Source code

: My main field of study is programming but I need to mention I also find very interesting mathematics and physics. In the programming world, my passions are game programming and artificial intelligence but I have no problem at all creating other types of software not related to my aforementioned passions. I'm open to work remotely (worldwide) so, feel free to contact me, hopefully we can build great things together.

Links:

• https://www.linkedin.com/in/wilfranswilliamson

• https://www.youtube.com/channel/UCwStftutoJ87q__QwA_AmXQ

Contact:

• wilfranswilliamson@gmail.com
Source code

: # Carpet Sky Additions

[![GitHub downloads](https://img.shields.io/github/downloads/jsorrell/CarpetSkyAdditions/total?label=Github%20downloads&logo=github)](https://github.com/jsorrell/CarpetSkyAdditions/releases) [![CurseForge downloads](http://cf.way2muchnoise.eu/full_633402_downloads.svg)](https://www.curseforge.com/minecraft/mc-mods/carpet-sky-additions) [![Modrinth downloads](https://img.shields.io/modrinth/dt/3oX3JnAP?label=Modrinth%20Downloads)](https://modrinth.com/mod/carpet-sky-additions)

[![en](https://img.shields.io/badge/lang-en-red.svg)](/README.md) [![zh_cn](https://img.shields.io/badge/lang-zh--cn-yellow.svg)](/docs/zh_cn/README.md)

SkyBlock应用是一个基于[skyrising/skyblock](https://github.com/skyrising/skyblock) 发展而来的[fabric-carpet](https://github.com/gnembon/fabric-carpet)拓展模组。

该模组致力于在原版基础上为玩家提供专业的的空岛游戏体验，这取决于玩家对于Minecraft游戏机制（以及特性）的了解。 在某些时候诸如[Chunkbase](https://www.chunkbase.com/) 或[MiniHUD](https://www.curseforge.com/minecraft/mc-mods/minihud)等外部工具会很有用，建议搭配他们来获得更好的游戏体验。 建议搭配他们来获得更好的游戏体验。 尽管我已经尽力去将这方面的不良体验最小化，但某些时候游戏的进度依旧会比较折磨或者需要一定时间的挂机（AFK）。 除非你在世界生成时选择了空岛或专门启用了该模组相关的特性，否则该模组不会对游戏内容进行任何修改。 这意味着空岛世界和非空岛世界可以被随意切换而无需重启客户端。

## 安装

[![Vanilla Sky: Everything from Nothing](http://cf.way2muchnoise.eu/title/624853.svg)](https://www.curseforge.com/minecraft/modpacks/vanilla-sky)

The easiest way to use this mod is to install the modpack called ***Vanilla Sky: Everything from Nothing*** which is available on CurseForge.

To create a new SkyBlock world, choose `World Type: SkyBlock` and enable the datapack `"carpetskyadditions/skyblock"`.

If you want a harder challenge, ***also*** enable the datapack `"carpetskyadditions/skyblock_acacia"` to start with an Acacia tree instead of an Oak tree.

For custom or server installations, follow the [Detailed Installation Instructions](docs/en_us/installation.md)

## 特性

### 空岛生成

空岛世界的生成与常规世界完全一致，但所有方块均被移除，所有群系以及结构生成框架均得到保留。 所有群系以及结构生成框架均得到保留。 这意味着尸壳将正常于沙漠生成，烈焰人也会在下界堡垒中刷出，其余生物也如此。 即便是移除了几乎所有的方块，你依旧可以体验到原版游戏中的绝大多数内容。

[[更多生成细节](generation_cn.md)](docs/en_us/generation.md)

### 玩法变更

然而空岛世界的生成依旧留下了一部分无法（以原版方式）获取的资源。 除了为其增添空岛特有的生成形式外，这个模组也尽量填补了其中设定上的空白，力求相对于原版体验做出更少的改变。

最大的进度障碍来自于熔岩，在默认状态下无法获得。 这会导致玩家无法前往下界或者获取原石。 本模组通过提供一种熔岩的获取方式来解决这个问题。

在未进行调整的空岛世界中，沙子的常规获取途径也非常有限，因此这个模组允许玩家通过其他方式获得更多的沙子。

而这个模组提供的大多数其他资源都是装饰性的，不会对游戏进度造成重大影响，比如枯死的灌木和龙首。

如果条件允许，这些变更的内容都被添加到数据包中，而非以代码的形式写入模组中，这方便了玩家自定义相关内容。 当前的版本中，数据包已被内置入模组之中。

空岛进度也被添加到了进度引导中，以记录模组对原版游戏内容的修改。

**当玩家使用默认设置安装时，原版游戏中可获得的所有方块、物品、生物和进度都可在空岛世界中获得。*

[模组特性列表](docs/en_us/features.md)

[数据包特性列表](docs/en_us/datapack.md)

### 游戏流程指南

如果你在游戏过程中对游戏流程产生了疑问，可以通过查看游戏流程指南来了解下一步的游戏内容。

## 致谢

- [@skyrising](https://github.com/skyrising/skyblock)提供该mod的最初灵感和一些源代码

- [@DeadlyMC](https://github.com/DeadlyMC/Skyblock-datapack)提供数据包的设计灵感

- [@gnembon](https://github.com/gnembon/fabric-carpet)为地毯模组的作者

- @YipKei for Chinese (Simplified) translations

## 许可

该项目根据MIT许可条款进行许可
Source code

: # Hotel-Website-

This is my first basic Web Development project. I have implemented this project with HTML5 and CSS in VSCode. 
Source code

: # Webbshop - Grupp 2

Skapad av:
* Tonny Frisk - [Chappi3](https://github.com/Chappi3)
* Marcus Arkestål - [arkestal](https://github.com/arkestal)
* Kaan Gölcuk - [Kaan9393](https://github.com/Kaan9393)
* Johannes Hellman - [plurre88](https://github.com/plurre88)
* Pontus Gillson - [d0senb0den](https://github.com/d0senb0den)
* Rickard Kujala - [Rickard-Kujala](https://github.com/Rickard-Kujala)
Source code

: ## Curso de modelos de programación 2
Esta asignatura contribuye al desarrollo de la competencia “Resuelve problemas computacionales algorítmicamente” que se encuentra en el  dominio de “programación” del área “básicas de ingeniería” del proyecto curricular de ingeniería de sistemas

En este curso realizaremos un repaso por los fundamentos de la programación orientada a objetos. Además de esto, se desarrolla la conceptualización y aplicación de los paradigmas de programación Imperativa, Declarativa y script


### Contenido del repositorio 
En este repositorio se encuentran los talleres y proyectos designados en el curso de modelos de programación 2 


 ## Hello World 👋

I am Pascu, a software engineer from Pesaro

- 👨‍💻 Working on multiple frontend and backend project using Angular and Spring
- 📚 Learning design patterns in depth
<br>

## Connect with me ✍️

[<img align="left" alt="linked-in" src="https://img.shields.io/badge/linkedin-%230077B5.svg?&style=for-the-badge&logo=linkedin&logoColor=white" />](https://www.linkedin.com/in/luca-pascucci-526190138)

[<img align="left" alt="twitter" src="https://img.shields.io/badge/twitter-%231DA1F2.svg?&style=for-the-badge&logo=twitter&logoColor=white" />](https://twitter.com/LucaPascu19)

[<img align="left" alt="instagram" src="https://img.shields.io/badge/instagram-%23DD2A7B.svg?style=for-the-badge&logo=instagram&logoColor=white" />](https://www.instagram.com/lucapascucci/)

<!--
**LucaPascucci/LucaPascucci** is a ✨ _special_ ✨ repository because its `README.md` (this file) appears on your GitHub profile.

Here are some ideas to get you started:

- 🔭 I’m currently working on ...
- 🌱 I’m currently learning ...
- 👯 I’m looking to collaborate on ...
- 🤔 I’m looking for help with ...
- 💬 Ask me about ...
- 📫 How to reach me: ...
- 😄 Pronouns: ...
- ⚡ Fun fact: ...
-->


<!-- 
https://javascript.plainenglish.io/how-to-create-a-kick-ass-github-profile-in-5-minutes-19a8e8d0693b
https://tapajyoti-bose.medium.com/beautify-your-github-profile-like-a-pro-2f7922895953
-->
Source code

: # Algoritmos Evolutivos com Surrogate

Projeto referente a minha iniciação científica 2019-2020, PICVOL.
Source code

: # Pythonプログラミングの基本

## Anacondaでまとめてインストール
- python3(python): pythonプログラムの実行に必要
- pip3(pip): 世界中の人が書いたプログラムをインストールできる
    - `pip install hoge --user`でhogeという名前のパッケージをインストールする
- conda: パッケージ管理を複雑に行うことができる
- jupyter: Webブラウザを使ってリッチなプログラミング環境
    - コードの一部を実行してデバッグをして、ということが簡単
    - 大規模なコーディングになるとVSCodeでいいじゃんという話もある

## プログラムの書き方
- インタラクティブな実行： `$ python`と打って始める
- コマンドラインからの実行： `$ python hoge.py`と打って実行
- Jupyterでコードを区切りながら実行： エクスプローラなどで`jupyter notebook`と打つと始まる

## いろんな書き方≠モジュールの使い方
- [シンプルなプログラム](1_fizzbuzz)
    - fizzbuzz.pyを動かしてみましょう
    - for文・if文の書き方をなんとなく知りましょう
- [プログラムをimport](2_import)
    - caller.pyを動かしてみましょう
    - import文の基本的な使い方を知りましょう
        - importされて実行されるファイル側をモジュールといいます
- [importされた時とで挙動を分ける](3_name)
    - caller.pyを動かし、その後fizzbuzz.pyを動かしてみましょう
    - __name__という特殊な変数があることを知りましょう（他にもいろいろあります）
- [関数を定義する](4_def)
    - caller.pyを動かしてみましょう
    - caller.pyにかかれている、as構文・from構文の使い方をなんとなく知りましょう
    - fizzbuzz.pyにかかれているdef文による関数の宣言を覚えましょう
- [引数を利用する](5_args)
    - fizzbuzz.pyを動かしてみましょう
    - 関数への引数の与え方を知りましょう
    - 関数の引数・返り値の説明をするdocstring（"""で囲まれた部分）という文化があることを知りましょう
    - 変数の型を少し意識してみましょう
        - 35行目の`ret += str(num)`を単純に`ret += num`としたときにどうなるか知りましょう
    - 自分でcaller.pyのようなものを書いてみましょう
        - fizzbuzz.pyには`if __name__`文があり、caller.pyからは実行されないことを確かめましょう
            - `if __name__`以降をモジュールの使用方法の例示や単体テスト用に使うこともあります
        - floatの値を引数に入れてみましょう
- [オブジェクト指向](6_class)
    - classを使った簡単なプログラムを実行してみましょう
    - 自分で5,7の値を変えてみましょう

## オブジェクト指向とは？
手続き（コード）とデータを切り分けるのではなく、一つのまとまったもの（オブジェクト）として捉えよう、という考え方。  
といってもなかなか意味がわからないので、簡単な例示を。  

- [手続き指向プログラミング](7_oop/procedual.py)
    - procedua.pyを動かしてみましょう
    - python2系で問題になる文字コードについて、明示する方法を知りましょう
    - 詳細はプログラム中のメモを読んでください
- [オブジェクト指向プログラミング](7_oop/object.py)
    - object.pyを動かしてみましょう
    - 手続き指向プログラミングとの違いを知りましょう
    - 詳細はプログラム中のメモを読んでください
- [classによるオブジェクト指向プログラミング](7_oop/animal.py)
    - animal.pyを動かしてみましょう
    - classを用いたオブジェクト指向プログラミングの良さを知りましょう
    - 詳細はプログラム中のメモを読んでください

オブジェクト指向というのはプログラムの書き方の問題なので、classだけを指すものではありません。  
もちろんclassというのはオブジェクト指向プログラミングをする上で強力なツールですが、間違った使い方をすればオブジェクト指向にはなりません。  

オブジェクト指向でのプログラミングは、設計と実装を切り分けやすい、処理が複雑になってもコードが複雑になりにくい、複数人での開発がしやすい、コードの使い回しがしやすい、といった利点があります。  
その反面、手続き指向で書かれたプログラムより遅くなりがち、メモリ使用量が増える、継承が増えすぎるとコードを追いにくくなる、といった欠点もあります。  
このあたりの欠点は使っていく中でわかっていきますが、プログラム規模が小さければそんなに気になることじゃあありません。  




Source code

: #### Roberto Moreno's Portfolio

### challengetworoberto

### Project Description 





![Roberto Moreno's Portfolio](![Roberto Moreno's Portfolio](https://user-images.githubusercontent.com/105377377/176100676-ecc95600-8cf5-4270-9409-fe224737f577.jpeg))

● TASK DESCRIPTION:
Each line in the listing above from the one containing "### Contenido del repositorio" through the one containing "- コードの一部を実行してデバッグをして、ということが簡単" should be repeated exactly, and no other line.

● SOLUTION TO THIS PROBLEM:
### Contenido del repositorio 
En este repositorio se encuentran los talleres y proyectos designados en el curso de modelos de programación 2 


 ## Hello World 👋

I am Pascu, a software engineer from Pesaro

- 👨‍💻 Working on multiple frontend and backend project using Angular and Spring
- 📚 Learning design patterns in depth
<br>

## Connect with me ✍️

[<img align="left" alt="linked-in" src="https://img.shields.io/badge/linkedin-%230077B5.svg?&style=for-the-badge&logo=linkedin&logoColor=white" />](https://www.linkedin.com/in/luca-pascucci-526190138)

[<img align="left" alt="twitter" src="https://img.shields.io/badge/twitter-%231DA1F2.svg?&style=for-the-badge&logo=twitter&logoColor=white" />](https://twitter.com/LucaPascu19)

[<img align="left" alt="instagram" src="https://img.shields.io/badge/instagram-%23DD2A7B.svg?style=for-the-badge&logo=instagram&logoColor=white" />](https://www.instagram.com/lucapascucci/)

<!--
**LucaPascucci/LucaPascucci** is a ✨ _special_ ✨ repository because its `README.md` (this file) appears on your GitHub profile.

Here are some ideas to get you started:

- 🔭 I’m currently working on ...
- 🌱 I’m currently learning ...
- 👯 I’m looking to collaborate on ...
- 🤔 I’m looking for help with ...
- 💬 Ask me about ...
- 📫 How to reach me: ...
- 😄 Pronouns: ...
- ⚡ Fun fact: ...
-->


<!-- 
https://javascript.plainenglish.io/how-to-create-a-kick-ass-github-profile-in-5-minutes-19a8e8d0693b
https://tapajyoti-bose.medium.com/beautify-your-github-profile-like-a-pro-2f7922895953
-->
Source code

: # Algoritmos Evolutivos com Surrogate

Projeto referente a minha iniciação científica 2019-2020, PICVOL.
Source code

: # Pythonプログラミングの基本

## Anacondaでまとめてインストール
- python3(python): pythonプログラムの実行に必要
- pip3(pip): 世界中の人が書いたプログラムをインストールできる
    - `pip install hoge --user`でhogeという名前のパッケージをインストールする
- conda: パッケージ管理を複雑に行うことができる
- jupyter: Webブラウザを使ってリッチなプログラミング環境
    - コードの一部を実行してデバッグをして、ということが簡単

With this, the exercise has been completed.